__What to produce__: Filter the entries for lines with the word "media".

[Recorded data]
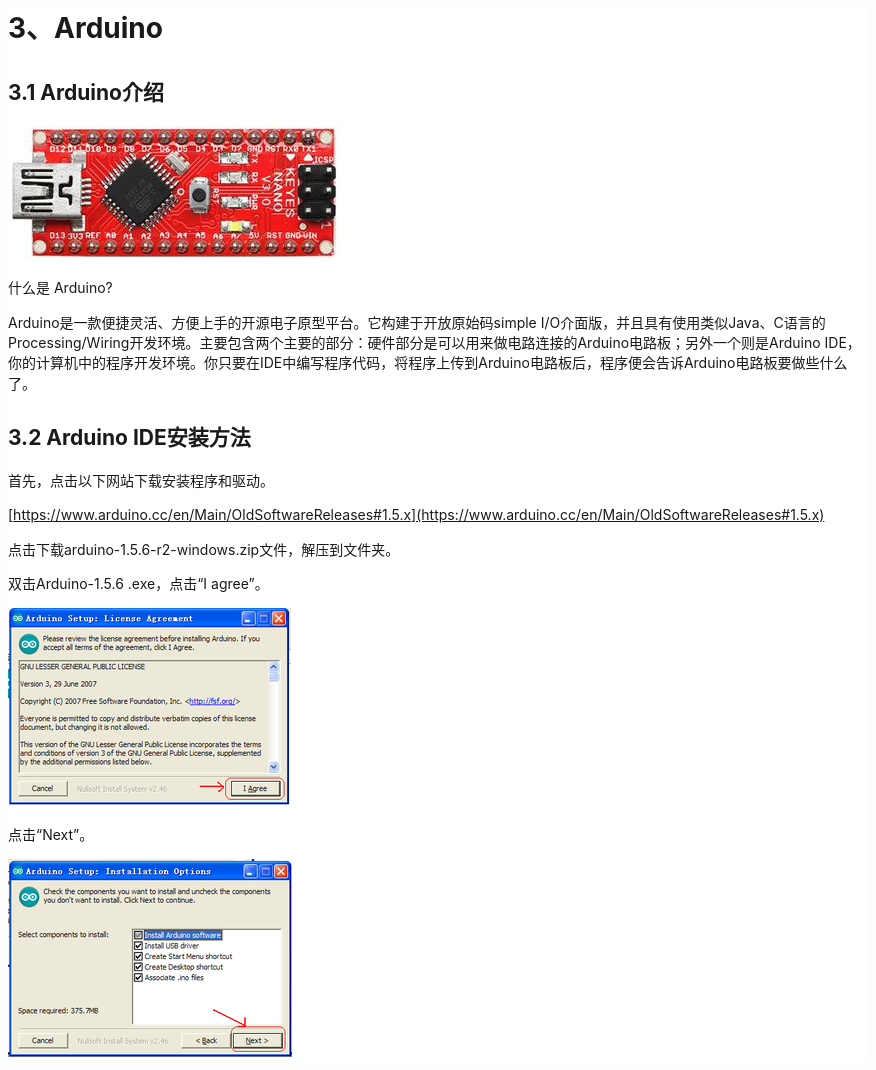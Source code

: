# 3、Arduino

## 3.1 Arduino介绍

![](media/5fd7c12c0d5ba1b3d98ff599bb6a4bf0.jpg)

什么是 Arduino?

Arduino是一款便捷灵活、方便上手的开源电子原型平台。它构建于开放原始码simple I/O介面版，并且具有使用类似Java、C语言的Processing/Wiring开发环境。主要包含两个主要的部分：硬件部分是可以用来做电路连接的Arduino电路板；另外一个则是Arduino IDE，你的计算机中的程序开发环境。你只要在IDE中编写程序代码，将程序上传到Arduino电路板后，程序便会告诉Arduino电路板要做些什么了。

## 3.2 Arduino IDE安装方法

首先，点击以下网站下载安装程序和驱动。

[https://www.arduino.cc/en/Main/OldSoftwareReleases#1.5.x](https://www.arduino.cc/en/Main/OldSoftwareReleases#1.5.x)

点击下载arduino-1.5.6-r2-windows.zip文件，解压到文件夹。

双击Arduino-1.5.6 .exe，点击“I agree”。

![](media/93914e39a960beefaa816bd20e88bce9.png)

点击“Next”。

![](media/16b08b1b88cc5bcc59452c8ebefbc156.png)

__Answer below__:
![](media/5fd7c12c0d5ba1b3d98ff599bb6a4bf0.jpg)
![](media/93914e39a960beefaa816bd20e88bce9.png)
![](media/16b08b1b88cc5bcc59452c8ebefbc156.png)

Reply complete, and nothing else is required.